### Problem requirements
Give back a single number: the count of lines in the data that contain the string "loading".

——————————

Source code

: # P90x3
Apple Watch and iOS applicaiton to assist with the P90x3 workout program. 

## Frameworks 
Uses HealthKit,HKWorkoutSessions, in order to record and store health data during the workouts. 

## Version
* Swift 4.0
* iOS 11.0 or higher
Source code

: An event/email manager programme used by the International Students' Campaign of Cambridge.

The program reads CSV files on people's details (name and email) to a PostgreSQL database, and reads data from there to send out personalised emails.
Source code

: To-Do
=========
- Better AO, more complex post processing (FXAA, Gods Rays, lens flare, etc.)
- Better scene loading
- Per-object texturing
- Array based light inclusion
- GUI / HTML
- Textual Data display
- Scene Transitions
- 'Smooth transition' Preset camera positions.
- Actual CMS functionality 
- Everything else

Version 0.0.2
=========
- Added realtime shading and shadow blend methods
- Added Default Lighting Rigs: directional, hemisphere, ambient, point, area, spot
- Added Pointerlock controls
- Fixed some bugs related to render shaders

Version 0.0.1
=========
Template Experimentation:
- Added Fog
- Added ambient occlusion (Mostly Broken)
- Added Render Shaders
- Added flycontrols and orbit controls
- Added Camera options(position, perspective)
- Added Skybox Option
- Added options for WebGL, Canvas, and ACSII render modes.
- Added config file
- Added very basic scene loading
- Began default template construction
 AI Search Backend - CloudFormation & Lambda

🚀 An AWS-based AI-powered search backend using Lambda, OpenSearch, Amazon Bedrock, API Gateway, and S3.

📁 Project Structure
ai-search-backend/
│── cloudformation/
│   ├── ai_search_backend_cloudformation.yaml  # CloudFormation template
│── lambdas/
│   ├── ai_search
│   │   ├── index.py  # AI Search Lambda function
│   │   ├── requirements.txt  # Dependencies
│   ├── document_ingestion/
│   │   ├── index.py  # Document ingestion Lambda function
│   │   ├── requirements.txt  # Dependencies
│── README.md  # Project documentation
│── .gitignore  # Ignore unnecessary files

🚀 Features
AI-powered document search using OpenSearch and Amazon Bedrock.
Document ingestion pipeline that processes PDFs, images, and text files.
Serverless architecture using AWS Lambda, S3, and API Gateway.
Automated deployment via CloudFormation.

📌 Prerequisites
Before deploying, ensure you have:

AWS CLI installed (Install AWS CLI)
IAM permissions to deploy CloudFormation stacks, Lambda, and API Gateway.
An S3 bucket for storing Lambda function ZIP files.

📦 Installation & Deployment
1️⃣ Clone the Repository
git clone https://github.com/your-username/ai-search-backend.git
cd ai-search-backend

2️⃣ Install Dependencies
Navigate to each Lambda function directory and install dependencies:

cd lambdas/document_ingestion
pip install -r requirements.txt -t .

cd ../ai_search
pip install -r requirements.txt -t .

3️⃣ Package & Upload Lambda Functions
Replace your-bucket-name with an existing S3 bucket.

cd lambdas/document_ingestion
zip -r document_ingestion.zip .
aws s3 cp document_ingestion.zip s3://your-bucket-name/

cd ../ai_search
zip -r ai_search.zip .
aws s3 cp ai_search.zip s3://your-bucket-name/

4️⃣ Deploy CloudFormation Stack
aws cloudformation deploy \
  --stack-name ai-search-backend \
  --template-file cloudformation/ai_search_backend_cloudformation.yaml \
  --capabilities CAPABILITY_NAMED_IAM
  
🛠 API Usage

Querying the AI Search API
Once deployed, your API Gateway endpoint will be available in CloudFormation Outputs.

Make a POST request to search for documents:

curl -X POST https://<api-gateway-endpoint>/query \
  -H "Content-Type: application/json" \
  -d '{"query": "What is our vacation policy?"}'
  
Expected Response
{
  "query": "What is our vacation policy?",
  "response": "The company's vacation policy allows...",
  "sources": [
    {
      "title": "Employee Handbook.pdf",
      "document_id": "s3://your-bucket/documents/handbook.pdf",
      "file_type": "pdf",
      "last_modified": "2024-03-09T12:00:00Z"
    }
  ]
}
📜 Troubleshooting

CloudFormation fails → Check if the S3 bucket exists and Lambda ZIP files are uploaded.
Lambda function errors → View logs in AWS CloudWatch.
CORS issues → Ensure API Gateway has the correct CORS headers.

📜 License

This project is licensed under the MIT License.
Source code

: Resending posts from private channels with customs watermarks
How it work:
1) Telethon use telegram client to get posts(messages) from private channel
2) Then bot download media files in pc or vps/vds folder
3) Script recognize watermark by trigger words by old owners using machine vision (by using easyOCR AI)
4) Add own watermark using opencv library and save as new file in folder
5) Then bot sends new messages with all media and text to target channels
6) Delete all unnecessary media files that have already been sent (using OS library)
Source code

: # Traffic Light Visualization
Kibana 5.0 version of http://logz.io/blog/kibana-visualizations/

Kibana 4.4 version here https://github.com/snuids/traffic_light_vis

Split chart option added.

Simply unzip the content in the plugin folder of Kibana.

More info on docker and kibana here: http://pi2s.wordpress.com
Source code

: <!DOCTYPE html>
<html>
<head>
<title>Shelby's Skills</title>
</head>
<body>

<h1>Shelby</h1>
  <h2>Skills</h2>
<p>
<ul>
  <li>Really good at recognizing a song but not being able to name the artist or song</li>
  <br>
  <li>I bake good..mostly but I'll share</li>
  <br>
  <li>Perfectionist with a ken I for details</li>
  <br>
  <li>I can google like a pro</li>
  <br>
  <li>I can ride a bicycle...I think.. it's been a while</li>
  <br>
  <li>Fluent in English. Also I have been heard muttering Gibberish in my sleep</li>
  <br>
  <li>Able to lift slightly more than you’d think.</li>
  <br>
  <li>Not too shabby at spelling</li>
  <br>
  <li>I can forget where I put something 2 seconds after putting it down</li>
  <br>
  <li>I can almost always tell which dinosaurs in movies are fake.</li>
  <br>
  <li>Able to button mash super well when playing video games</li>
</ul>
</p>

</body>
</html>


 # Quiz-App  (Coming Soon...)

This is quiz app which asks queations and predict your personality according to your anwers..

——————————

### Reply
2